Deuxième règle : quand le retour de l’éditeur arrive, ne plongez pas immédiatement dans Scribe. Lisez d’abord le docx retourné, portez un jugement sur chaque révision et commentaire (accepter / rejeter / discuter), puis reportez les décisions dans Scribe en une seule fois. C’est beaucoup plus rapide que « lire le docx et éditer Scribe en même temps », et cela réduit la dérive de version.

Quand quitter le côté Word : la connaissance retourne dans Markdown

Une dernière décision : quand arrêter de passer par le pont docx ?

Si vous vous auto-éditez et que vous êtes encore en phase de brouillon personnel, vous n’avez pas besoin du premier cycle du tout — écrivez jusqu’au bout dans Scribe, relisez-vous, révisez, publiez l’EPUB et le PDF imprimable. Le docx ne vaut son coût que lorsque vous avez « besoin qu’une autre personne regarde le manuscrit et accepte ses modifications ».
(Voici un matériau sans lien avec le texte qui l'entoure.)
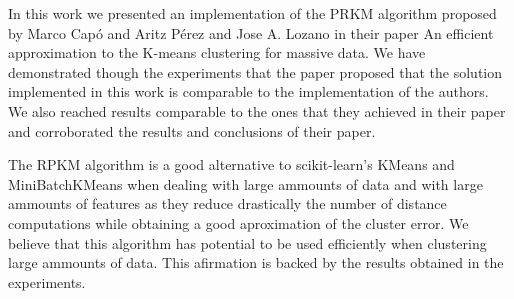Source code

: In this work we presented an implementation of the PRKM algorithm proposed by Marco Capó and Aritz Pérez and Jose A. Lozano in their paper \cite{CAPO201756} An efficient approximation to the K-means clustering for massive data. We have demonstrated though the experiments that the paper proposed that the solution implemented in this work is comparable to the implementation of the authors. We also reached results comparable to the ones that they achieved in their paper and corroborated the results and conclusions of their paper.

The RPKM algorithm is a good alternative to scikit-learn's KMeans and MiniBatchKMeans when dealing with large ammounts of data and with large ammounts of features as they reduce drastically the number of distance computations while obtaining a good aproximation of the cluster error. We believe that this algorithm has potential to be used efficiently when clustering large ammounts of data. This afirmation is backed by the results obtained in the experiments.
Si vous avez déjà effectué deux ou trois cycles de révision de fond et de copie, la phase de verrouillage final doit revenir entièrement du côté de Scribe : à partir de maintenant, chaque modification se fait uniquement dans le projet Scribe, plus d’« envoi d’un autre docx pour validation ». Chaque aller-retour introduit un peu de risque de formatage et de composition, et en phase pré-impression, il n’y a aucune raison de continuer à le prendre.

Quand devriez-vous ignorer complètement Word ? Quand le collaborateur accepte lui-même la collaboration Markdown (un petit nombre d’éditeurs techniques, des groupes d’écriture soudés) et ne dépend pas du rituel du suivi des modifications — à ce moment-là, vous pouvez communiquer les modifications via git diff ou la comparaison de versions intégrée de Scribe, plus légère que les allers-retours docx. Mais évaluez honnêtement les habitudes réelles de l’autre personne. Ne laissez pas « j’aimerais qu’ils utilisent Markdown » l’emporter sur « c’est ainsi qu’ils travaillent réellement ».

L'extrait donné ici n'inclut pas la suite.